**Exercise objective**. Pull out every line from the listing that has the word "iotedge".

**Entries shown**.
# # # #
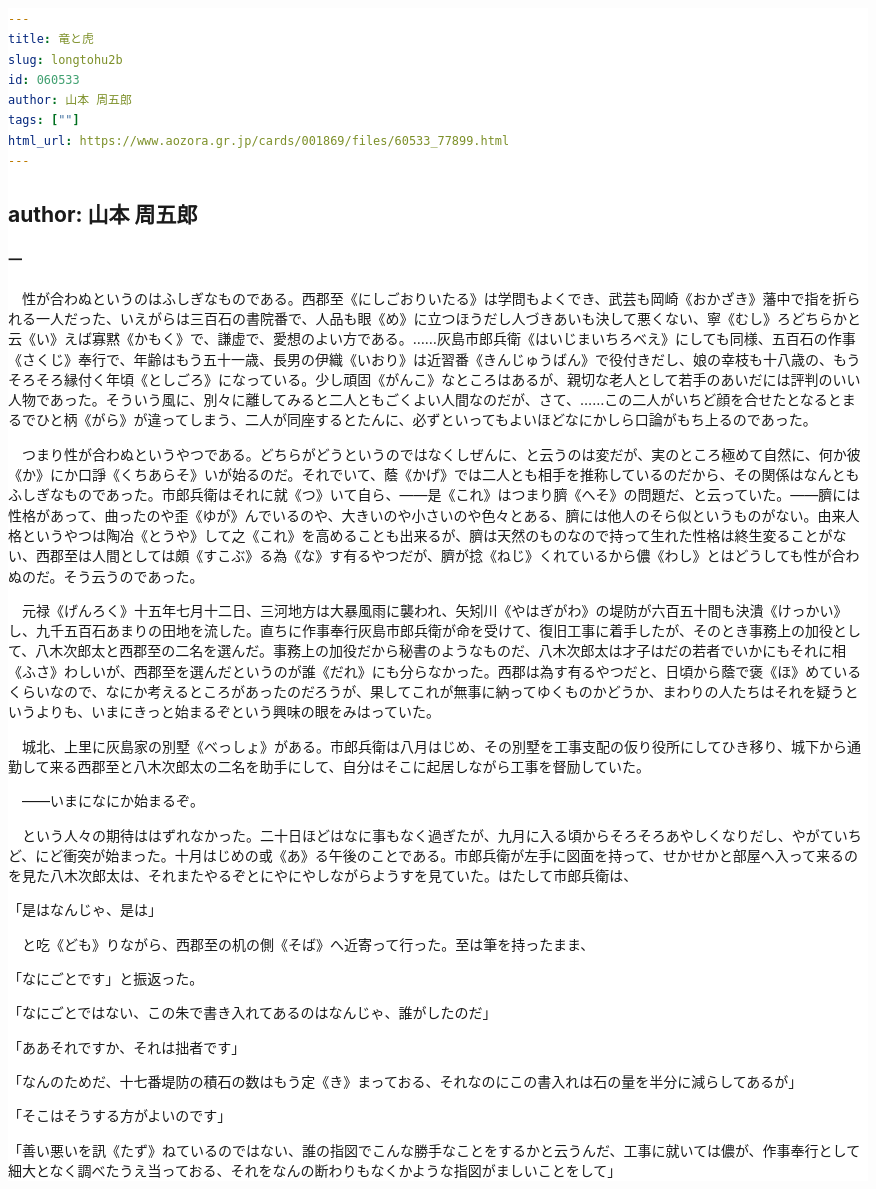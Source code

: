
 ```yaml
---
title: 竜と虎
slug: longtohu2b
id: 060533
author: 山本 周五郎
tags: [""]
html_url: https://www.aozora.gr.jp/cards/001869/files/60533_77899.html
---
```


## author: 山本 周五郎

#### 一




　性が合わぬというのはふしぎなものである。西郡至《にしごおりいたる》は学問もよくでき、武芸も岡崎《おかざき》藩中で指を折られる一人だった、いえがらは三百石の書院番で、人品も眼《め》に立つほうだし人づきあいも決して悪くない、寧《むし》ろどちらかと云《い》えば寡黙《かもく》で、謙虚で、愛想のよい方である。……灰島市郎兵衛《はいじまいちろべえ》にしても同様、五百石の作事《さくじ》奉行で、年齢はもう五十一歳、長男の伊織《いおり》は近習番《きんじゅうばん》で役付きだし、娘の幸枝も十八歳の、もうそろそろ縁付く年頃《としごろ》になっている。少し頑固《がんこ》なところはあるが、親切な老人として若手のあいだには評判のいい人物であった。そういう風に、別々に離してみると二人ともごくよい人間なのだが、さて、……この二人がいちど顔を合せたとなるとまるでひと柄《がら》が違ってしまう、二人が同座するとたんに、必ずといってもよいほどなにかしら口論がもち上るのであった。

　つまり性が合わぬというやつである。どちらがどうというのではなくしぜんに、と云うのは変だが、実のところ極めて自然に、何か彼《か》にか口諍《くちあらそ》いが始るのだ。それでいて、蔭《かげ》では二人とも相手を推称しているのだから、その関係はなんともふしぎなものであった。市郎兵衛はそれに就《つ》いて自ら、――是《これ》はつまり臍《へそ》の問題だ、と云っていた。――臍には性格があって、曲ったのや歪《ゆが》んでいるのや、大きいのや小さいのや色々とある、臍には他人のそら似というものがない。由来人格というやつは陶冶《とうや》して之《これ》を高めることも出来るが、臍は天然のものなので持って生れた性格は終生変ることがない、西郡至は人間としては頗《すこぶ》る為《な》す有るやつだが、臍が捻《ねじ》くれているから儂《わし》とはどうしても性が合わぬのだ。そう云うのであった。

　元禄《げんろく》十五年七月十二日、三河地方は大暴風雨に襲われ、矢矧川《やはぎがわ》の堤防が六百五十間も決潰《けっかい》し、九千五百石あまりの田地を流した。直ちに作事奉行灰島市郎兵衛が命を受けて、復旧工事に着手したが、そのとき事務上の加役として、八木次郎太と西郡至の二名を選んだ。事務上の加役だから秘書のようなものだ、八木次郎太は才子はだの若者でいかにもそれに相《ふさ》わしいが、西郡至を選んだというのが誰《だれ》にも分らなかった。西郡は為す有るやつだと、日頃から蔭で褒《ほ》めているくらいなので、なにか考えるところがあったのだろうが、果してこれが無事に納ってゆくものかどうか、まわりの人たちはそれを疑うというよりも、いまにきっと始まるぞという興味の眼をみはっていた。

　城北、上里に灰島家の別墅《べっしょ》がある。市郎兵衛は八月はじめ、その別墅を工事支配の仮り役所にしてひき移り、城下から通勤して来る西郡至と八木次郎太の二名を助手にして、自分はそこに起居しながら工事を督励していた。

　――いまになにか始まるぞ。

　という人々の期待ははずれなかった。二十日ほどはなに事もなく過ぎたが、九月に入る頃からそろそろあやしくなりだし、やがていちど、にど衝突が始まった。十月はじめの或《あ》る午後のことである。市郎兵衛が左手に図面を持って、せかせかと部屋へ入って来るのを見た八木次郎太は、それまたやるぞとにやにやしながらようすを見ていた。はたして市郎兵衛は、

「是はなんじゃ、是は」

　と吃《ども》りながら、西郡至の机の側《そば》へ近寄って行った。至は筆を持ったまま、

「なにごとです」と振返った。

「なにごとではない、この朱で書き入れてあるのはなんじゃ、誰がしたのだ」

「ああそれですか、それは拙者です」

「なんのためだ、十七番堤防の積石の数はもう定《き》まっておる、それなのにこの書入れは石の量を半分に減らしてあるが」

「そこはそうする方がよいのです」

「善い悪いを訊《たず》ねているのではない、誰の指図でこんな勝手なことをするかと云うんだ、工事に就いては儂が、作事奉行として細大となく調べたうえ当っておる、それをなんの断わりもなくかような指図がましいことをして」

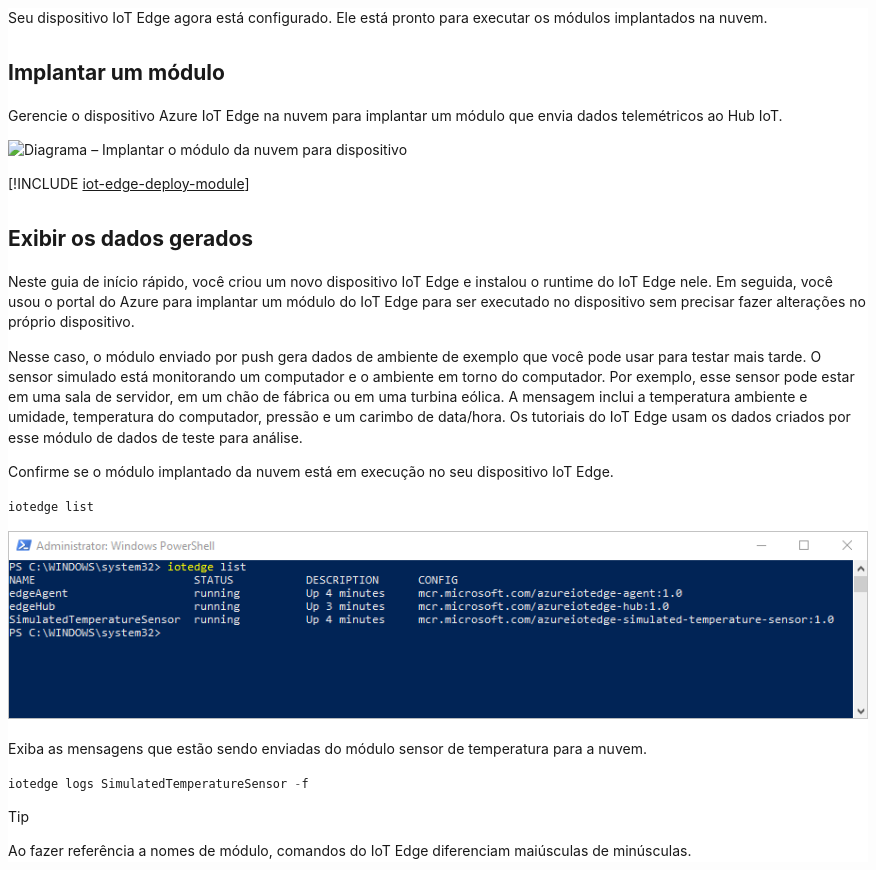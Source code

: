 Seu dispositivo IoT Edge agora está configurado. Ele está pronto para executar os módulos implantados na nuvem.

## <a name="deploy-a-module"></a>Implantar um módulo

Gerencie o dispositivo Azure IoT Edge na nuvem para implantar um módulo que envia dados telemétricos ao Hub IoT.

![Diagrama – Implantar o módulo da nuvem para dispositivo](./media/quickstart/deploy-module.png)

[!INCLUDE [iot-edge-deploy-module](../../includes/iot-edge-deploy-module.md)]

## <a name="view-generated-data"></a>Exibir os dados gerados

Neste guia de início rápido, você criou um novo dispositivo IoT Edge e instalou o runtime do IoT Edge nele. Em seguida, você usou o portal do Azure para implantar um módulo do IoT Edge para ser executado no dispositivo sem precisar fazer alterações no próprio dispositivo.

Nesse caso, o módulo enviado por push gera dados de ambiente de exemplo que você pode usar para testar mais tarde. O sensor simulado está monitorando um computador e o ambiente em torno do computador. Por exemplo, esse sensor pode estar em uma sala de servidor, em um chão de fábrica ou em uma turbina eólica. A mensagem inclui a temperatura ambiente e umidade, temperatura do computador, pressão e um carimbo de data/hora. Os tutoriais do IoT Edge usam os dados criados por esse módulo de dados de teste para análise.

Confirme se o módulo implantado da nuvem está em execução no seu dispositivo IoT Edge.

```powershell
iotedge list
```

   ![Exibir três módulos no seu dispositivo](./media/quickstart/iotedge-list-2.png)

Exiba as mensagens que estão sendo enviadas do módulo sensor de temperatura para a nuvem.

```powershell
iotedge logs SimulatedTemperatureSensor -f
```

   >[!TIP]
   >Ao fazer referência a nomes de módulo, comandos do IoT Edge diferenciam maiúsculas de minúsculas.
# # # #
**Output below**.
iotedge list
   ![Exibir três módulos no seu dispositivo](./media/quickstart/iotedge-list-2.png)
iotedge logs SimulatedTemperatureSensor -f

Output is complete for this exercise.